Image-Text-to-Text
PEFT
Safetensors
Thai
English
unsloth

**DeepSeek-OCR Thai ** is a fine-tuned version of DeepSeek-OCR specifically optimized for recognizing Thai handwriting. This model leverages the power of the DeepSeek-OCR architecture and has been adapted using Low-Rank Adaptation (LoRA) for high-performance Thai OCR tasks, particularly focusing on handwritten text which often presents challenges for general-purpose OCR systems.
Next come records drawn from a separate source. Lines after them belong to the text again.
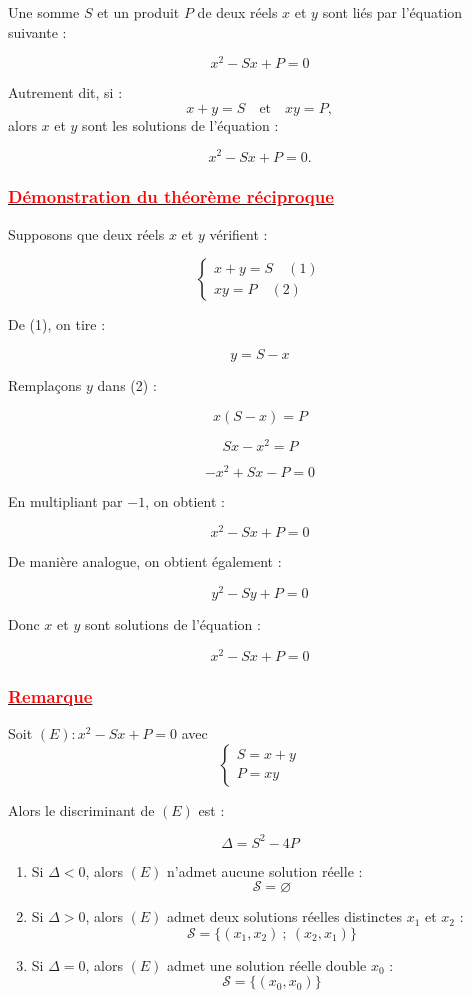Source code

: \documentclass[12pt,a4paper]{article}
\newcounter{solution}
\begin{document}
Une somme $S$ et un produit $P$ de deux réels $x$ et $y$ sont liés par l’équation suivante :

\[
\boxed{x^2 - Sx + P = 0}
\]

Autrement dit, si :
\[
x + y = S
\quad \text{et} \quad
xy = P,
\]
alors $x$ et $y$ sont les solutions de l’équation :

\[
x^2 - Sx + P = 0.
\]
\subsubsection*{\underline{\textcolor{red}{Démonstration du théorème réciproque}}}

Supposons que deux réels $x$ et $y$ vérifient :

\[
\begin{cases}
x + y = S \quad (1) \\
xy = P \quad (2)
\end{cases}
\]

\medskip

De (1), on tire :

\[
y = S - x
\]

Remplaçons $y$ dans (2) :

\[
x(S - x) = P
\]

\[
Sx - x^2 = P
\]

\[
-x^2 + Sx - P = 0
\]

En multipliant par $-1$, on obtient :

\[
x^2 - Sx + P = 0
\]

\bigskip

De manière analogue, on obtient également :

\[
y^2 - Sy + P = 0
\]

\bigskip

Donc $x$ et $y$ sont solutions de l’équation :

\[
\boxed{x^2 - Sx + P = 0}
\]
\subsubsection*{\underline{\textcolor{red}{Remarque}}}

Soit $(E) : x^2 - Sx + P = 0$ avec
\[
\begin{cases}
S = x + y \\
P = xy
\end{cases}
\]

Alors le discriminant de $(E)$ est :

\[
\Delta = S^2 - 4P
\]

\begin{enumerate}
    \item Si $\Delta < 0$, alors $(E)$ n’admet aucune solution réelle :
    \[
    \mathcal{S} = \varnothing
    \]

    \item Si $\Delta > 0$, alors $(E)$ admet deux solutions réelles distinctes 
    $x_1$ et $x_2$ :
    \[
    \mathcal{S} = \{(x_1,x_2)\ ;\ (x_2,x_1)\}
    \]

    \item Si $\Delta = 0$, alors $(E)$ admet une solution réelle double $x_0$ :
    \[
    \mathcal{S} = \{(x_0,x_0)\}
    \]
\end{enumerate}
\end{document}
  • Base Model: unsloth/DeepSeek-OCR
  • Language(s): Thai, Eng
  • Task: Optical Character Recognition (OCR) for Thai Language

Inference

requirement libraries.

pip install -U addict transformers unsloth unsloth_zoo
pip install torch torchvision --index-url https://download.pytorch.org/whl/cu126
from unsloth import FastVisionModel
import torch
from transformers import AutoModel
import os
import builtins

# Fix for Unsloth/PEFT issue: "name 'VARIANT_KWARG_KEYS' is not defined"
builtins.VARIANT_KWARG_KEYS = ['alora_offsets']
os.environ["UNSLOTH_WARN_UNINITIALIZED"] = '0'

adapter = "sthaps/DeepSeek-ocr-Thai"
from huggingface_hub import snapshot_download
snapshot_download("unsloth/DeepSeek-OCR", local_dir = "deepseek_ocr")
model, tokenizer = FastVisionModel.from_pretrained(
    "./deepseek_ocr",
    load_in_4bit = False, # Use 4bit to reduce memory use. False for 16bit LoRA.
    auto_model = AutoModel,
    trust_remote_code = True,
    unsloth_force_compile = True,
    use_gradient_checkpointing = "unsloth", # True or "unsloth" for long context
)
model = PeftModel.from_pretrained(model, adapter)
model = model.eval().to(torch.bfloat16)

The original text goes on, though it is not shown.